Argentina’s next president must tame inflation




SaltWire Network


BUENOS AIRES — Argentina’s libertarian Presidentelect Javier Milei has won a closely fought election. Now comes the hard part: dealing with economic crises. Inflation is at 143 per cent, net reserves of foreign currency are deep in the red, savers are ditching the peso, and a recession is looming — if not already here. Four in 10 Argentines live in poverty and a sharp peso devaluation is likely. Milei, who is pledging economic shock therapy such as shutting the central bank and dollarization, won a secondround runoff vote on Sunday with some 56 per cent to rival Sergio Massa’s 44 per cent. Milei now faces the huge challenge of turning around the economy once he takes office on Dec. 10. Failure could lead to the already embattled country suffering a 10th sovereign debt default, poverty climbing and possible social unrest. “It is an economy that is in intensive care,” said Miguel Kiguel, a former undersecretary of finance at the Economy Ministry in the 1990s. INFLATION Argentina’s high inflation rate creates huge distortions in markets and for consumers, with prices changing weekly.
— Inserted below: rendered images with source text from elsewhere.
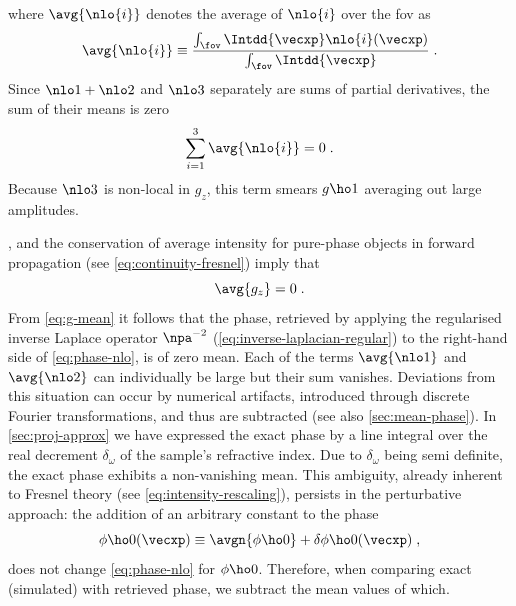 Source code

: \documentclass[
twoside,
openright,
titlepage,
numbers=noenddot,
headinclude,
fleqn,
a4paper,
footinclude=true,
cleardoublepage=empty,
abstractoff,
BCOR=5mm,
paper=a4,
fontsize=11pt,
british,ngerman,american,
]{scrreprt}
\begin{document}
where $\avg{\nlo{i}}$ denotes the average of $\nlo{i}$ over the
\acf{fov} as
\begin{equation}
  \label{eq:mean-value}
  \avg{\nlo{i}} \equiv 
  \frac{  \int_{\fov}\Intdd{\vecxp}\nlo{i}(\vecxp)}
  {\int_{\fov}\Intdd{\vecxp}} \;.
\end{equation}
Since $\nlo1+\nlo2$ and $\nlo3$ separately are sums of partial
derivatives, the sum of their means is zero
\begin{equation}
  \label{eq:nlo-mean-sum}
  \sum_{i=1}^3 \avg{\nlo{i}} = 0 \;.
\end{equation}
Because $\nlo3$ is non-local in $g_z$, this term smears $g\ho1$
averaging out large amplitudes.
 
, and the
conservation of average intensity for pure-phase objects in
forward propagation (see \cref{eq:continuity-fresnel}) imply that
\begin{equation}
  \label{eq:g-mean}
  \avg{ g_z}=0 \;.
\end{equation}
From \cref{eq:g-mean} it follows that the phase, retrieved by applying
the regularised inverse Laplace operator $\npa^{-2}$
(\cref{eq:inverse-laplacian-regular}) to the right-hand side of
\cref{eq:phase-nlo}, is of zero mean.  Each of the terms $\avg{\nlo1}$
and $\avg{\nlo2}$ can individually be large but their sum vanishes.
Deviations from this situation can occur by numerical artifacts,
introduced through discrete Fourier transformations, and thus are
subtracted (see also \cref{sec:mean-phase}).  In
\cref{sec:proj-approx} we have expressed the exact phase by a line
integral over the real decrement $\delta_\omega$ of the sample's
refractive index.  Due to $\delta_\omega$ being semi definite, the
exact phase exhibits a non-vanishing mean.  This ambiguity, already
inherent to Fresnel theory (see \cref{eq:intensity-rescaling}),
persists in the perturbative approach: the addition of an arbitrary
constant to the phase
\begin{equation}
  \label{eq:phi-decomposition}
  \phi\ho0(\vecxp) \equiv \avgn{\phi\ho0} + \delta\phi\ho0(\vecxp) \;,
\end{equation}
does not change \cref{eq:phase-nlo} for $\phi\ho0$.  Therefore, when
comparing exact (simulated) with retrieved phase, we subtract the mean
values of which.
\end{document}
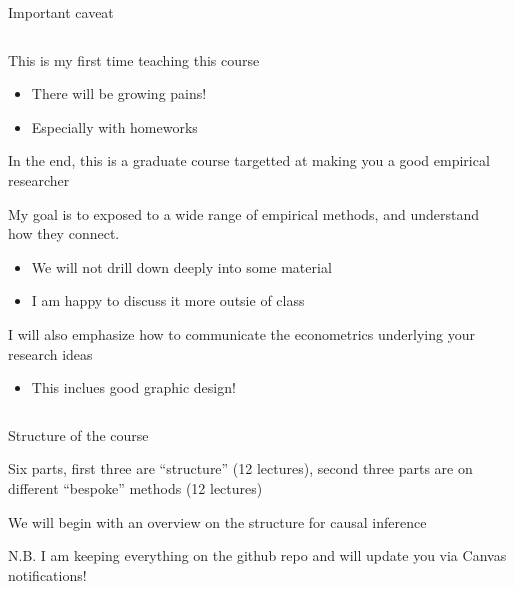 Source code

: \documentclass[notes,11pt, aspectratio=169]{beamer}
\newenvironment{wideitemize}{\itemize\addtolength{\itemsep}{10pt}}{\enditemize}
\begin{document}
\begin{frame}{Important caveat}
\begin{columns}[T] %
\begin{column}{.7\textwidth}
  \begin{wideitemize}
  \item This is my first time teaching this course
    \begin{itemize}
    \item There will be growing pains!
    \item Especially with homeworks
    \end{itemize}
  \item In the end, this is a graduate course targetted at making you a good empirical researcher
  \item My goal is to exposed to a wide range of empirical methods,
    and understand how they connect.
    \begin{itemize}
    \item We will not drill down deeply into some material
    \item I am happy to discuss it more outsie of class
    \end{itemize}
  \item I will also emphasize how to communicate the econometrics underlying your research ideas
    \begin{itemize}
    \item This inclues good graphic design!
    \end{itemize}
  \end{wideitemize}
\end{column}%
\hfill%
\begin{column}{.38\textwidth}
  \makebox[\linewidth][c]{
    \resizebox{\linewidth}{!}{
    }
  }
\end{column}%
\end{columns}
\end{frame}


\begin{frame}{Structure of the course}
  \begin{wideitemize}
  \item Six parts, first three are ``structure'' (12 lectures), second
    three parts are on different ``bespoke'' methods (12 lectures)
  \item We will begin with an overview on the structure for causal inference
  \item N.B. I am keeping everything on the github repo and will
    update you via Canvas notifications!
  \end{wideitemize}
\end{frame}
\end{document}
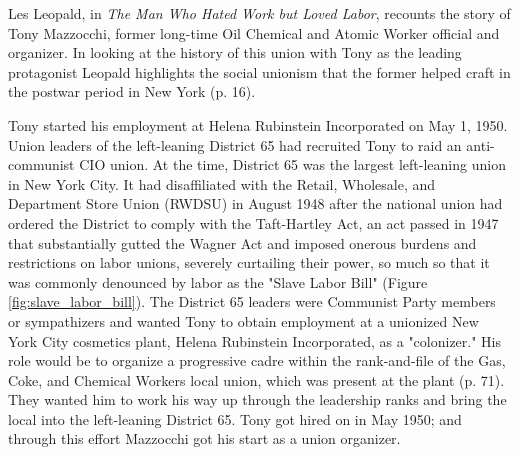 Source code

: \documentclass[12pt]{article}
\begin{document}
Les Leopald, in \textit{The Man Who Hated Work but Loved Labor}, recounts the story of Tony Mazzocchi, former long-time Oil Chemical and Atomic Worker official and organizer. In looking at the history of this union with Tony as the leading protagonist Leopald highlights the social unionism that the former helped craft in the postwar period in New York (p. 16).

Tony started his employment at Helena Rubinstein Incorporated on May 1, 1950. Union leaders of the left-leaning District 65 had recruited Tony to raid an anti-communist CIO union. At the time, District 65 was the largest left-leaning union in New York City. It had disaffiliated with the Retail, Wholesale, and Department Store Union (RWDSU) in August 1948 after the national union had ordered the District to comply with the Taft-Hartley Act, an act passed in 1947 that substantially gutted the Wagner Act  and imposed onerous burdens and restrictions on labor unions, severely curtailing their power, so much so that it was commonly denounced by labor as the "Slave Labor Bill" (Figure \ref{fig:slave_labor_bill}). The District 65 leaders were Communist Party members or sympathizers and wanted Tony to obtain employment at a unionized New York City cosmetics plant, Helena Rubinstein Incorporated, as a "colonizer." His role would be to organize a progressive cadre within the rank-and-file of the Gas, Coke, and Chemical Workers local union, which was present at the plant (p. 71). They wanted him to work his way up through the leadership ranks and bring the local into the left-leaning District 65. Tony got hired on in May 1950; and through this effort Mazzocchi got his start as a union organizer.
\end{document}
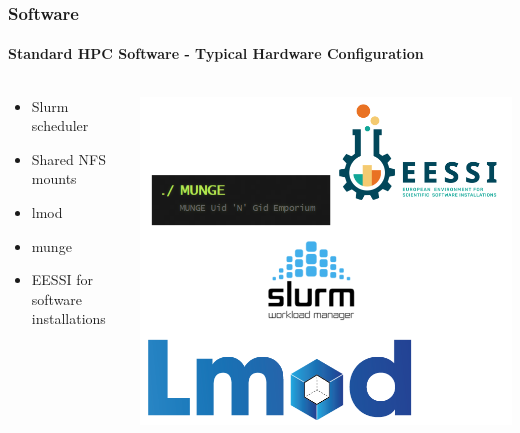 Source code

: \begin{frame}
	\frametitle{Software}
	\framesubtitle{Standard HPC Software - Typical Hardware Configuration}
	
	\begin{columns}[T]
		\begin{column}[c]{.5\textwidth}
			\begin{itemize}
				\item Slurm scheduler
				\item Shared NFS mounts
				\item lmod
				\item munge
				\item EESSI for software installations
			\end{itemize}
		\end{column}
		\begin{column}[c]{.5\textwidth}
			\centering
			\includegraphics[width=.8\textwidth]{images/logos.png}
		\end{column}
	\end{columns}
\end{frame}
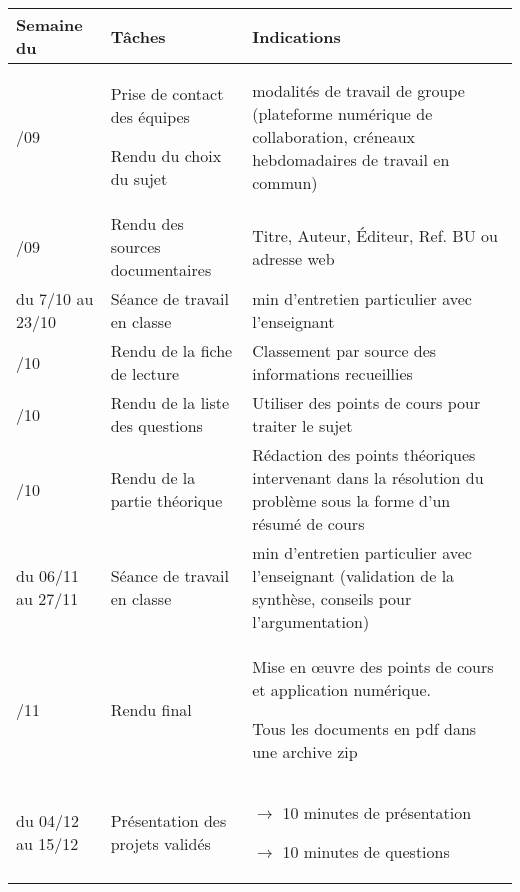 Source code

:\begin{center}
\begin{tabular}{|p{}|p{}|p{}|}
\hline
\size Semaine du	& \size Tâches						& \size Indications\\
\hline
\hline
\size 23/09				& \size Prise de contact des équipes \par Rendu du choix du sujet	& \size modalités de travail de groupe (plateforme numérique de collaboration, créneaux hebdomadaires de travail en commun)\\
\hline
\size 30/09		& \size Rendu des sources documentaires 		& \size Titre, Auteur, Éditeur, Ref. BU ou adresse web \\
\hline
\size du 7/10 au 23/10	& \size Séance de travail en classe 	& \size 30 min d'entretien particulier avec l'enseignant\e \\
\hline
\size 02/10		& \size Rendu de la fiche de lecture	& \size Classement par source des informations recueillies \\
\hline
\size 16/10		& \size Rendu de la liste des questions	& \size Utiliser des points de cours  pour traiter le sujet \\
\hline
\size 30/10		& \size Rendu de la partie théorique	& \size Rédaction des points théoriques intervenant dans la résolution du problème sous la forme d'un résumé de cours \\	\hline
\size du 06/11 au 27/11	& \size Séance de travail en classe 	& \size 30 min d'entretien particulier avec l'enseignant (validation de la synthèse, conseils pour l'argumentation)\\
\hline
\size 27/11		& \size Rendu final & \size Mise en \oe uvre des points de cours et application numérique. \par Tous les documents en pdf dans une archive zip \\
\hline
\size du 04/12 au 15/12 & \size Présentation des projets validés & \size $\rightarrow$ 10 minutes de présentation \par $\rightarrow$ 10 minutes de questions\\
\hline
\end{tabular}
\end{center}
A central bank poll of analysts forecast 185 per cent inflation by the end of the year. “One of the biggest challenges of the next administration will be to correct the distortion of relative prices that the economy has today,” said Lucio Garay Mendez, economist at consulting firm Ecogo. “In a context of high inflation and a stabilization plan, a correction is inevitable.” In a bid to tamp down inflation, Argentina’s central bank has hiked the benchmark interest rate to 133 per cent, which encourages saving in pesos, but hurts access to credit and economic growth. Argentina’s peso currency has been shackled by capital controls since a market crash in 2019, which has led to an unwieldy array of exchange rates, where dollars trade for well over twice the price of the official level near 350 per dollar.